A vertical bar chart showing laps led by driver and how the lead was acquired.

Historically Low Green-Flag Lead Changes

There were only 10 lead changes in 2021 Spring Dover compared to 15 in the 2019 Spring race. Although the number is down, the big difference is how those lead changes happened: under yellow. Only one lead change was under green.

We’ve never seen so few green flag lead changes this century in a Spring Dover race. The next lowest number is 5, in 2002 and 2014.

Green-Flag Passing

And it wasn’t just the leaders who were having difficulty passing.

A vertical bar chart showing average green-flag passing per lap from 2005-2021.

The 2021 Dover Spring race had an average of 1.8 passes per green-flag lap. Again, that’s by far the lowest since loop data has been available. The next lowest is 2018, where we had 2.7 green-flag passes per lap.

Quality vs. Non-Quality Passes

Quality passes are for position.
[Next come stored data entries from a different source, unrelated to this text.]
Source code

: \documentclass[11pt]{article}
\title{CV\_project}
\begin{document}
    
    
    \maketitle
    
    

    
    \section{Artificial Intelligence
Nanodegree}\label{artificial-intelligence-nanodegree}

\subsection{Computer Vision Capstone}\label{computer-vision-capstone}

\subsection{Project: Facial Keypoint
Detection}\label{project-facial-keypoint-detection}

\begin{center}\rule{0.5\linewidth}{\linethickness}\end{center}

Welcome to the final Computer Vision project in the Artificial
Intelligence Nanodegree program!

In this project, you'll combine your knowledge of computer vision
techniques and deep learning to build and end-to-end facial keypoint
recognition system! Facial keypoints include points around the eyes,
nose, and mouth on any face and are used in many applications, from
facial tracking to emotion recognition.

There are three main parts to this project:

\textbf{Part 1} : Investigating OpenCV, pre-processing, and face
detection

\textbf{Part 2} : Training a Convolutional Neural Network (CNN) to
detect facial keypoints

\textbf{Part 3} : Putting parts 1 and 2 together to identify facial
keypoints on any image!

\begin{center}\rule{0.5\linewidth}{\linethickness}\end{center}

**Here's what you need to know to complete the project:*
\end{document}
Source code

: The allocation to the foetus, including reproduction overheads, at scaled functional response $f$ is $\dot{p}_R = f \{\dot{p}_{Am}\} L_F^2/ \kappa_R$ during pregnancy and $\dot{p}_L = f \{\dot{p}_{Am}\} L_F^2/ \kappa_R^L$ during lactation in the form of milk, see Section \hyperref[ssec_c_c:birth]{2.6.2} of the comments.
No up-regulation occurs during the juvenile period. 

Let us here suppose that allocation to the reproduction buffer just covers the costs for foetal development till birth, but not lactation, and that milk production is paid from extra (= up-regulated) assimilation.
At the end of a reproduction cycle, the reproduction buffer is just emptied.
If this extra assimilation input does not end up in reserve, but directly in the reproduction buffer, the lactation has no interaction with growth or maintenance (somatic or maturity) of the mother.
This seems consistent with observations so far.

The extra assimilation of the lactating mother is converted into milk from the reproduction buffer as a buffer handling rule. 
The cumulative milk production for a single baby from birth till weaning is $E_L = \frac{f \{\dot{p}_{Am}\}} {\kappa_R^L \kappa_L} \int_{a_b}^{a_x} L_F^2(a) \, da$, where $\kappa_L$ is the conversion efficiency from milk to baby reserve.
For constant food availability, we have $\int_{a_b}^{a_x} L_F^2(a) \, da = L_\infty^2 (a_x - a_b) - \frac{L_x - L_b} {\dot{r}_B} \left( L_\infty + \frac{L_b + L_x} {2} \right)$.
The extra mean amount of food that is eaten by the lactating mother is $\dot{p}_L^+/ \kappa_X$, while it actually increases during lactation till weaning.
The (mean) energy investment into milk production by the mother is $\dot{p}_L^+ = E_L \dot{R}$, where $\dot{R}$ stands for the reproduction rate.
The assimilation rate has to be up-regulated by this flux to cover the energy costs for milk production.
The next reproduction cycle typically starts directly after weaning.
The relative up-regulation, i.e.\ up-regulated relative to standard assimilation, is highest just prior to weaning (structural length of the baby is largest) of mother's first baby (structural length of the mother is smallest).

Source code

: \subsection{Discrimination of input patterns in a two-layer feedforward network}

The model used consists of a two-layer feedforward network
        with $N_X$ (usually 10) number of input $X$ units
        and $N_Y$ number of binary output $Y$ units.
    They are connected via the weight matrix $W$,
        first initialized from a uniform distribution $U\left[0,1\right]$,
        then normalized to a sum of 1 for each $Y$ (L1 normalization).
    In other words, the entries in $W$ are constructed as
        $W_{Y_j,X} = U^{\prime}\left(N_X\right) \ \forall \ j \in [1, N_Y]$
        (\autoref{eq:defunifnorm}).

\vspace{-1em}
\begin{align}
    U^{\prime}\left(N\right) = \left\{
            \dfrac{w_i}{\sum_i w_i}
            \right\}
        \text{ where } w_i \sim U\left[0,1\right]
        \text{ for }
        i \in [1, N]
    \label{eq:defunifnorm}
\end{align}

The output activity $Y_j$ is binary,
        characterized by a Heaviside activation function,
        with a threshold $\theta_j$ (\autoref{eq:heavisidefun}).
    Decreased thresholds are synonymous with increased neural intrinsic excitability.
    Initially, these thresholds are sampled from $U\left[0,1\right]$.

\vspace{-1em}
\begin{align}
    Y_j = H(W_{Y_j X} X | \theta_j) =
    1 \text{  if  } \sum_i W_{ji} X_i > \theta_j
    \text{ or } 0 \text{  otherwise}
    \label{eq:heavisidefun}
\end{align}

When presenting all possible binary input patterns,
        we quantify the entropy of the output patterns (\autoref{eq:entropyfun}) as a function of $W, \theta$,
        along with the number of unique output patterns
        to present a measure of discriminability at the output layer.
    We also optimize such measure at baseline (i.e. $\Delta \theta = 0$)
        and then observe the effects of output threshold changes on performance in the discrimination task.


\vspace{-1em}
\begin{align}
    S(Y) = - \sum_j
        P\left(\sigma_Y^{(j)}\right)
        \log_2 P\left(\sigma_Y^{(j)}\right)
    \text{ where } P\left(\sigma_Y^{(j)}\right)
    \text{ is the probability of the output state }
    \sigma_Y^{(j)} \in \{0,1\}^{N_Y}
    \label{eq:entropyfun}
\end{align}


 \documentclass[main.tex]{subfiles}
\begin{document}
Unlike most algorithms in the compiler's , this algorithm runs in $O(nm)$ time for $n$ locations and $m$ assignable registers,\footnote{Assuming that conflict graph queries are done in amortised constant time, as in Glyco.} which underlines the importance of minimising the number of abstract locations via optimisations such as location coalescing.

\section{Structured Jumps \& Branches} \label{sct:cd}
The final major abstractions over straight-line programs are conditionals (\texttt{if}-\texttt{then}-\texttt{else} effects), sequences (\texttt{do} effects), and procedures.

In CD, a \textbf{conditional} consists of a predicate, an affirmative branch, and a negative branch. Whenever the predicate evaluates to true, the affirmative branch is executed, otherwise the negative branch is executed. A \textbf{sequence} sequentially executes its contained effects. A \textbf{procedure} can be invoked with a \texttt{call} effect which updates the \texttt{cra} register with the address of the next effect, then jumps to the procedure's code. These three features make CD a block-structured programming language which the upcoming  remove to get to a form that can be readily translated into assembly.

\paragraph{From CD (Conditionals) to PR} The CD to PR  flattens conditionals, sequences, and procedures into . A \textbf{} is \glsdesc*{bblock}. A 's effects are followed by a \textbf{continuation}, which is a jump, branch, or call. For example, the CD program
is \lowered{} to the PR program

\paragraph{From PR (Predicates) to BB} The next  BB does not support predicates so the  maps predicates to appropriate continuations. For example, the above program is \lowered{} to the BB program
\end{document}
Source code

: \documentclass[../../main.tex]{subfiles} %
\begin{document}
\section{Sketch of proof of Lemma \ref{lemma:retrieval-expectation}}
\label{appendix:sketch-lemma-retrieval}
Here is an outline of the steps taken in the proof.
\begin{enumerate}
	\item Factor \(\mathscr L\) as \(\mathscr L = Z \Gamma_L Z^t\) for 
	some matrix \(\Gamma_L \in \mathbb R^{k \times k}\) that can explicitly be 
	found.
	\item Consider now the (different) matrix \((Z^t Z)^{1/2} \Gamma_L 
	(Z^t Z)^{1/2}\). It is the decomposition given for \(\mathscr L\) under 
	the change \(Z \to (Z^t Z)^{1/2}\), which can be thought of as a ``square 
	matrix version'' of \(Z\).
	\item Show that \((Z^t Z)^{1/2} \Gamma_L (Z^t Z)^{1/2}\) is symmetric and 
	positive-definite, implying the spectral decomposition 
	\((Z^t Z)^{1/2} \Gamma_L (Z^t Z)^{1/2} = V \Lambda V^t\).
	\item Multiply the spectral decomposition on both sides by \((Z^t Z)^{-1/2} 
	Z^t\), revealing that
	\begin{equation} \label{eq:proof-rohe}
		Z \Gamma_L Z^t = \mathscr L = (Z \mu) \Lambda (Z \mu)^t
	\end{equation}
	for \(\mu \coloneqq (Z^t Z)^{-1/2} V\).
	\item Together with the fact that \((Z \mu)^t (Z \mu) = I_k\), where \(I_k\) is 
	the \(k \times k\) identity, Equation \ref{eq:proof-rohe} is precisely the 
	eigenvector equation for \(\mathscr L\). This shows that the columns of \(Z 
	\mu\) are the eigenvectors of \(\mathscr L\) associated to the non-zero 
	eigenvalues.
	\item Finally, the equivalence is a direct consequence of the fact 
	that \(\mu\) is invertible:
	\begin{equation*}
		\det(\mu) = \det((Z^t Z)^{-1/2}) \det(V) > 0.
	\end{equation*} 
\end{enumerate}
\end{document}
Non-quality passes including things like passing lapped cars.

You can see from the chart above that we had the smallest number of quality green-flag passes at 2021 Spring Dover at 295. The next lowest was 356 in 2018.

But we also had many fewer non-quality passes at 659. In 2019, we had more quality passes than that!

As a result of the lack of passing, 2021 Spring Dover had 45.9% of the cars finish on the lead lap. Compare that to the average over the previous three races of 33.3%.

Conclusion

I’ll have more to say tomorrow about dominance vs. lack of passing in terms of how this race sorted out. An initial survey of Twitter suggests that people who were at the race thought it was a good race, while those watching on television mostly didn’t.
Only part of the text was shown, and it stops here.